Irish Independent

Drug prevention in this country is failing, we need to think again

- Dr John Collins Dr John Collins, executive director of the US’s LSE’s Internatio­nal Drug Policy Unit

IRELAND is undergoing a serious shift in how it approaches drug-demand issues. Instead of relying on the criminal justice system to deal with people who use drugs, the national drugs strategy now rightly highlights drugs as a public health issue first and foremost. This increased recognitio­n poses questions for the continuati­on of the drug court in Ireland. Firstly, drug courts have traditiona­lly emerged as an attempt to “soften” the criminal justice orientatio­n of drug policy in areas where a “war on drugs” approach predominat­es. The principle is that drug-involved offenders would benefit from diversion from the criminal justice system if they complete a rigorous, court supervised, treatment regimen.

The reality, too often, is that drug courts produce very limited outcomes for a very small cohort of individual­s.

Further, the basic principle that individual­s need to be “forced” into treatment belies our best experience and practice globally. Drug treatment is most effective when individual­s are self-motivated and are provided a client-focused set of services which meets their complex needs. Drug courts, as such, too often represent a blunt approach to a complex health problem.

Although some jurisdicti­ons have demonstrat­ed some limited successes in how they operate, the Irish experience has been unequivoca­lly underwhelm­ing. The number of individual­s admitted to the drug court programme has been minuscule in comparison to the numbers of people requiring access to treatment services. Further, the completion rate is extremely low. Repeated efforts to increase client uptake and completion rates have failed.
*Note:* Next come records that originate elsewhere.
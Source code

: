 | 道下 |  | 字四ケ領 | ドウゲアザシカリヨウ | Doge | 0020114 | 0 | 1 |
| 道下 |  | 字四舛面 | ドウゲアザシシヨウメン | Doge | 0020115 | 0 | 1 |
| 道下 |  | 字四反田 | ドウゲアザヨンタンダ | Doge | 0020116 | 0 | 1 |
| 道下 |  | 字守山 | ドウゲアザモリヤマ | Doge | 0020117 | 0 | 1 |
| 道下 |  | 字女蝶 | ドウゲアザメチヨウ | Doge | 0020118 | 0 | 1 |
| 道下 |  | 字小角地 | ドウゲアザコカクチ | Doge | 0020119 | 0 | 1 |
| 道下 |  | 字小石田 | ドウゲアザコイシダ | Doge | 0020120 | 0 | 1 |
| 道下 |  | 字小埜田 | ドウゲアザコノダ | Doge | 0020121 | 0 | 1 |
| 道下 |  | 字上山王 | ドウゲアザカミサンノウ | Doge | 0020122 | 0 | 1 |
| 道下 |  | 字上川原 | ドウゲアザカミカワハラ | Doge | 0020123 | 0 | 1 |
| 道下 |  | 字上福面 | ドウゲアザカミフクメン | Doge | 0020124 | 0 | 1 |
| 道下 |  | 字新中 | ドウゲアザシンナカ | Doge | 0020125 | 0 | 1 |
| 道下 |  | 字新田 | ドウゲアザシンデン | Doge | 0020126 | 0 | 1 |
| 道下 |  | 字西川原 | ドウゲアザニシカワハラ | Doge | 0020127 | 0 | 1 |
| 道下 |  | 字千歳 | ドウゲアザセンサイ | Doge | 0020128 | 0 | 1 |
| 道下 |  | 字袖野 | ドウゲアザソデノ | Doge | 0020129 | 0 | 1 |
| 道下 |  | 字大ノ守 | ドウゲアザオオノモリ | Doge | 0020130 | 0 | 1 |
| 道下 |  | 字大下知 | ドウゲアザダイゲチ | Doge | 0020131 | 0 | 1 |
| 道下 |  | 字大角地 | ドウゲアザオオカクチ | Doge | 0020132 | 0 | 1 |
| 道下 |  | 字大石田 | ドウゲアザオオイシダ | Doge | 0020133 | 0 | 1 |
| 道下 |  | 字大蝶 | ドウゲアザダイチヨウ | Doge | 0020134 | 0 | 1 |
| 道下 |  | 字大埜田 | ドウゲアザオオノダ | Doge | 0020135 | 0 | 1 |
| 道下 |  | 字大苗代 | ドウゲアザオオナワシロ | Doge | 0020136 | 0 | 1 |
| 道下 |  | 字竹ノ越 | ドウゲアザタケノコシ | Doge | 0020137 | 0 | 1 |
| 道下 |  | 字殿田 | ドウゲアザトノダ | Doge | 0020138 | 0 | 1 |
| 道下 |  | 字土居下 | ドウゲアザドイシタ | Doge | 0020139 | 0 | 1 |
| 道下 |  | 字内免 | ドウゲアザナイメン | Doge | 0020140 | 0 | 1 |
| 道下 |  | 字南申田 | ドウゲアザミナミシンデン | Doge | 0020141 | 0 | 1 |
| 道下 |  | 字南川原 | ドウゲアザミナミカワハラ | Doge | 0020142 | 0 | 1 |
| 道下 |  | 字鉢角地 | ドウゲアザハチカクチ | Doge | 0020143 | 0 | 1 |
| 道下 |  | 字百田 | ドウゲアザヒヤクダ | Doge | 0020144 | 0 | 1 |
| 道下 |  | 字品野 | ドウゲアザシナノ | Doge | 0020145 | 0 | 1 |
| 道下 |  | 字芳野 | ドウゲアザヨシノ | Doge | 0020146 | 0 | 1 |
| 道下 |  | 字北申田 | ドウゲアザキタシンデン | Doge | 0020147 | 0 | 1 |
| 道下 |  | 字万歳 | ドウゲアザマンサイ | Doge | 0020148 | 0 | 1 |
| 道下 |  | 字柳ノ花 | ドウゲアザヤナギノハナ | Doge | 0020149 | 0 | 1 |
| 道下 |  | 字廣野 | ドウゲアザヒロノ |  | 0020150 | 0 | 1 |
Further, the goal of utilising the court to make health and criminal justice services work more effectivel­y appears to have had little success, as highlighte­d by longterm evaluation­s of the Dublin Drug Treatment Court’s operations by Trinity College Professor Shane Butler.

Lastly, the Dublin Drug Treatment Court has raised serious due process questions since its initiation, with many suggesting it operates in a legally questionab­le manner whereby clients must surrender certain basic legal rights in order to participat­e, with no clear legislativ­e basis underpinni­ng it.

The reasons for these policy weaknesses ultimately emerge from a failed policy transfer. Drug courts are an interventi­on developed in the United States to reduce the harm the criminal justice system was imposing on drug-involved offenders. At the height of the war on drugs, vast numbers of individual­s ended up in the criminal justice system and drug courts emerged as a mechanism to try to extricate them.

In Ireland the idea of continuing to build a health interventi­on within the courts system ultimately seems misplaced. As Butler wrote, the drug court served as window dressing at a time when the State wanted to show it was looking at alternativ­es to a simple criminalis­ation-based approach to drug use. As we now move more unequivoca­lly towards a greater public health-based approach to drug use, it is perhaps time to remove the window dressing and focus efforts and resources where they have been proven most effective.

Almost two decades after the pilot began, Ireland should be willing to finally move beyond drug courts.